SENSITIVE BUT UNCLASSIFIED 
 
E.O. 12958: N/A 
TAGS: ECON EFIN KPRV JO
SUBJECT: Market Liberalization in Jordan Will Not Meet 2006 
Expectations, and Slowdown Anticipated in 2007 
 
REF: A. AMMAN 632 
      B. AMMAN 2073 
      C. AMMAN 4833 
 
1. (SBU) Summary:  The Chairman of Jordan's Executive Privatization 
Committee (EPC), former Finance Minister Mohammed Abu Hammour, 
offered an upbeat analysis of the government's privatization efforts 
and successes in 2006.  The much-delayed but ongoing privatization 
of Jordan Telecom (JT) should conclude in 2006, and will net over 
half of the anticipated $800 million privatization proceeds for 
2006.  With Parliament pressing for some form of government share in 
the country's remaining state-owned companies - and the 
Privatization Council and Cabinet acquiescing - full government 
divesture for projects slated for privatization in 2007 seems 
unlikely, however.  As a result, original estimates for 
privatization proceeds for 2006 will probably not be fully met. 

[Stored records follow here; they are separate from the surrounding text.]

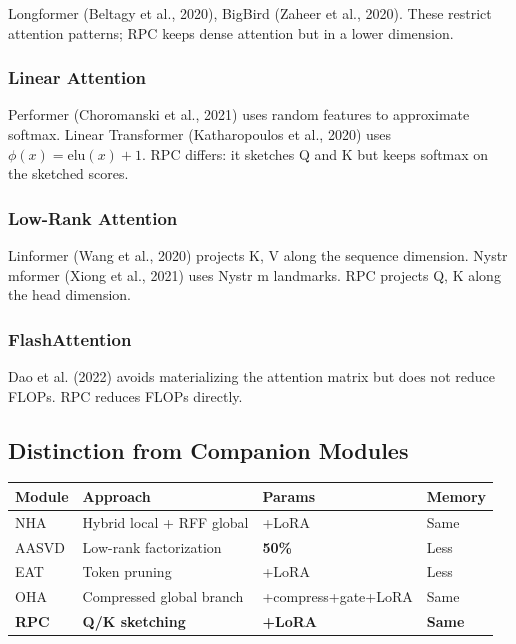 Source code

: Longformer (Beltagy et al., 2020), BigBird (Zaheer et al., 2020). These 
restrict attention patterns; RPC keeps dense attention but in a lower 
dimension.

\subsubsection{Linear Attention}

Performer (Choromanski et al., 2021) uses random features to approximate 
softmax. Linear Transformer (Katharopoulos et al., 2020) uses $\phi(x) = \text{elu}(x) + 1$. 
RPC differs: it sketches Q and K but keeps softmax on the sketched scores.

\subsubsection{Low-Rank Attention}

Linformer (Wang et al., 2020) projects K, V along the sequence dimension. 
Nystr mformer (Xiong et al., 2021) uses Nystr m landmarks. RPC projects 
Q, K along the head dimension.

\subsubsection{FlashAttention}

Dao et al. (2022) avoids materializing the attention matrix but does not 
reduce FLOPs. RPC reduces FLOPs directly.

\subsection{Distinction from Companion Modules}

\begin{table}[H]
\centering
\small
\begin{tabular}{llll}
\toprule
\textbf{Module} & \textbf{Approach} & \textbf{Params} & \textbf{Memory} \\
\midrule
NHA & Hybrid local + RFF global & +LoRA & Same \\
AASVD & Low-rank factorization & \textbf{ 50\%} & Less \\
EAT & Token pruning & +LoRA & Less \\
OHA & Compressed global branch & +compress+gate+LoRA & Same \\
\textbf{RPC} & \textbf{Q/K sketching} & \textbf{+LoRA} & \textbf{Same} \\
\bottomrule
\end{tabular}
\end{table}

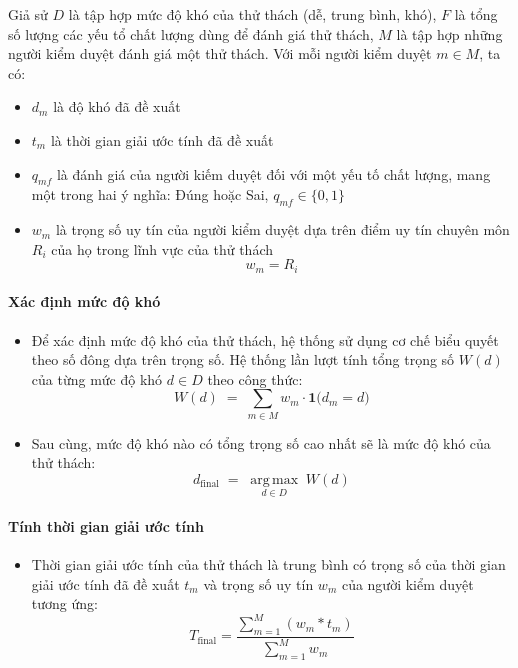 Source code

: Giả sử $D$ là tập hợp mức độ khó của thử thách (dễ, trung bình, khó), $F$ là tổng số lượng các yếu tổ chất lượng dùng để đánh giá thử thách, $M$ là tập hợp những người kiểm duyệt đánh giá một thử thách. Với mỗi người kiểm duyệt $m \in M$, ta có:
\begin{itemize}
  \item $d_m$ là độ khó đã đề xuất
  \item $t_m$ là thời gian giải ước tính đã đề xuất
  \item $q_{mf}$ là đánh giá của người kiếm duyệt đối với một yếu tố chất lượng, mang một trong hai ý nghĩa: Đúng hoặc Sai, $q_{mf} \in \{0,1\}$
  \item $w_m$ là trọng số uy tín của người kiểm duyệt dựa trên điểm uy tín chuyên môn $R_{i}$ của họ trong lĩnh vực của thử thách
  \[w_m = R_{i}\]
\end{itemize}

\paragraph{Xác định mức độ khó}
\begin{itemize}
  \item Để xác định mức độ khó của thử thách, hệ thống sử dụng cơ chế biểu quyết theo số đông dựa trên trọng số. Hệ thống lần lượt tính tổng trọng số $W(d)$ của từng mức độ khó $d \in D$ theo công thức:
    \[W(d) \;=\; \sum_{m \in M} w_m \cdot \mathbf{1}\big(d_m = d\big)\]
  \item Sau cùng, mức độ khó nào có tổng trọng số cao nhất sẽ là mức độ khó của thử thách:
    \[d_{\text{final}} \;=\; \underset{d \in D}{\operatorname{arg\,max}}\; W(d)\]
\end{itemize}

\paragraph{Tính thời gian giải ước tính}
\begin{itemize}
  \item Thời gian giải ước tính của thử thách là trung bình có trọng số của thời gian giải ước tính đã đề xuất $t_{m}$ và trọng số uy tín $w_m$ của người kiểm duyệt tương ứng:
    \[T_{\text{final}}= \frac{\displaystyle\sum_{m=1}^{M} (w_{m}*t_{m})}{\displaystyle\sum_{m=1}^{M} w_{m}}\]
\end{itemize}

Because of its decision to retain large stakes in JT and Royal 
Jordanian Airlines (RJ), the government will likely categorize 
revenue collected from FDI in major energy, transportation, and 
water sector projects as "privatization proceeds" in its attempt to 
bolster its economic reform image; if actualized, these revenues 
will give the GoJ significant additional "buying power" in its 
efforts to alleviate the plight of those Jordanians most in need of 
assistance.  END SUMMARY. 
 
2. (SBU) In an October 17 meeting with EconCouns, Abu Hammour said 
he expects the GoJ to earn close to $1 billion in revenues from 
privatization transactions by year-end 2006.  He originally 
projected that privatization proceeds would reach $1.2 billion in 
2006 (ref A), but several deals will not be finalized until next 
year. 
 
In 2006, Telecom Takes the Lead 
------------------------------- 
 
3. (SBU) Originally slated to finish in early 2006, the divesture of 
the government's 41.5% stake in JT, worth approximately $443 
million, has taken much longer than anticipated.  The process of 
divesting the government's remaining stake in JT has been difficult 
due to the veto wielding power of "strategic partner" France Telecom 
(FT) and the government's recent decision to maintain some 
government control in the company.  Frustrated, Abu Hammour could 
only describe the ongoing privatization of JT as a "unique 
transaction." 
 
4. (SBU) Abu Hammour is dissatisfied with the GoJ's original 
negotiation of the shareholder's agreement with FT in 2000, the 
first large privatization transaction in Jordan.  As a strategic 
partner with a 40% stake in JT, FT was granted first right of 
refusal in the sale of any further shares.  This clause gives FT a 
veto in negotiating all terms for further government divestment. 
 
5. (SBU) Using this veto, FT prevented the government from accepting 
a February 2006 offer by Sabih Al-Masri, one of Jordan's wealthiest 
individuals, to purchase all outstanding government shares for 5.5 
JD/share which Abu Hammour projected would have netted the 
government $750-850 million.  As FT exerted its influence, interest 
from outside investors like Al-Masri waned.  Two of FT's own 
time-restricted offers to purchase 11% did not receive quick 
responses from the Privatization Council as the Parliament clamored 
for government retention of a role in JT.  In September, the 
Privatization Council approved a third proposal by FT: a 5.16 
JD/share offer for 10%, for a total of $180 million.  EPC also 
agreed to a 5 JD/share offer for 10% from the Kuwait-based Nour 
Investment Company.  Delay cost the GoJ approximately $24 million as 
the value of JT stock (representing FT's 10% acquisition) fell $12 
million on the Amman Stock Exchange (ASE) from when FT first made an 
offer.  NOTE: The loss was double the stock price value loss because 
the government also lost the same value in the debt swap.  END 
NOTE. 
 
6. (SBU) The government intends to hold on to 11.6% of JT stock 
which two Kuwaiti investors are positioned to bid on if the 
government moved forward on a sale.  Opposition from the 
Parliament's lower house, however, has put the decision to do so on 
hold: out of 110 deputies, 62 sent a letter to the Prime Minister 
requesting the government maintain an 11.6% stake in JT, a petition 
which, according to Abu Hammour, made the Deputy Prime Minster (head 
of Privatization Council) reluctant about full divestiture. COMMENT: 
The recent 5% acquisition by the Social Security Department raises 
its total stake in JT to 13%, and the Jordanian Army is expected to 
acquire 3% at preferential prices.  By selling shares to other 
government entities and deeming them "privatization transactions," 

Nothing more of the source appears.